Stored data entries
+++++

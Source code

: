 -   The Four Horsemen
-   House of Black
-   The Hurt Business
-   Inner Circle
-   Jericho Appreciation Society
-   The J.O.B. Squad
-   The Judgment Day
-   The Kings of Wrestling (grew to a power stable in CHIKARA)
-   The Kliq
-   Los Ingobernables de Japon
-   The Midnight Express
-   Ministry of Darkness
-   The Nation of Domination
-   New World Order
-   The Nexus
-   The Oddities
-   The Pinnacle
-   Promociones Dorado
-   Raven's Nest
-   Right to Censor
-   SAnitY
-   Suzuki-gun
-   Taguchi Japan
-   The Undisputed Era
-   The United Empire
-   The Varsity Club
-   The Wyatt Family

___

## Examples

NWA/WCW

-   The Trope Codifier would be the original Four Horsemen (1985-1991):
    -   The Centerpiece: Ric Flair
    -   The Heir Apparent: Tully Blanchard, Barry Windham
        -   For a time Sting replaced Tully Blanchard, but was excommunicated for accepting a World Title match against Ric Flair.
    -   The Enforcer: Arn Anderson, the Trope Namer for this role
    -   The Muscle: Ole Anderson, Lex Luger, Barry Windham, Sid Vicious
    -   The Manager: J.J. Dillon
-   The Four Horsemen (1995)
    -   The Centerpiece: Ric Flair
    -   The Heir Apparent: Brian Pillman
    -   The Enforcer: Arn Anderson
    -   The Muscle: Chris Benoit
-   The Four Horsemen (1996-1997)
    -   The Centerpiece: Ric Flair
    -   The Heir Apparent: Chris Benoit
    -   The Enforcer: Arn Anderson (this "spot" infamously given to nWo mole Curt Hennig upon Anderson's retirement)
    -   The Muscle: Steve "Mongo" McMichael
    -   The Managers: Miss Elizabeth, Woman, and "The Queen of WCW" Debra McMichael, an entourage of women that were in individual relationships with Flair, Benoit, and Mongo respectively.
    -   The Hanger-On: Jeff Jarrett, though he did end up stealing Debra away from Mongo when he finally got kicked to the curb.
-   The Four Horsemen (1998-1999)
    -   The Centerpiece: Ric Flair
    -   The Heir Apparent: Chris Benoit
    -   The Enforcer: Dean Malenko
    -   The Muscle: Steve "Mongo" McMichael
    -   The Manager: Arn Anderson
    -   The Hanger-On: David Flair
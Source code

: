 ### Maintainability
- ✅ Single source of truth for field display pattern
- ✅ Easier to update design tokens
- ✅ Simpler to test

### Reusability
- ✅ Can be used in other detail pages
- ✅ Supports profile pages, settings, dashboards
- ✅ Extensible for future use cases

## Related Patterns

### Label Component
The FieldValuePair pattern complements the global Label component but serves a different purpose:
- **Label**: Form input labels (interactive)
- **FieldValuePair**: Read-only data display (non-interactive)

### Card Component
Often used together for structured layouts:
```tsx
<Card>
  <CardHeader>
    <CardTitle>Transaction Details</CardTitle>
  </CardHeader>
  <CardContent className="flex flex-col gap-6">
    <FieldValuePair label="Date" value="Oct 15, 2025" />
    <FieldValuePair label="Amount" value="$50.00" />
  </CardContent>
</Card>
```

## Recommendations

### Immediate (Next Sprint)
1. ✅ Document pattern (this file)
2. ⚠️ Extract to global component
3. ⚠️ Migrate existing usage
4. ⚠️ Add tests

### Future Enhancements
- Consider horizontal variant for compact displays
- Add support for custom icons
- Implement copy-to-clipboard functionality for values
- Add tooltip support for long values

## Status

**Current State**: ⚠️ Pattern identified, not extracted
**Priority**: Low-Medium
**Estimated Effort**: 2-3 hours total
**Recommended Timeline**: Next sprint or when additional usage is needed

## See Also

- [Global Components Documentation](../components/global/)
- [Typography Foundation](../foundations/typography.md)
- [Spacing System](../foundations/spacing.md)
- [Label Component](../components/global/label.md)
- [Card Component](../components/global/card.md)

+++++

_What you will do:_
Report all lines above with "Tully".

_Exercise response:_
    -   The Heir Apparent: Tully Blanchard, Barry Windham
        -   For a time Sting replaced Tully Blanchard, but was excommunicated for accepting a World Title match against Ric Flair.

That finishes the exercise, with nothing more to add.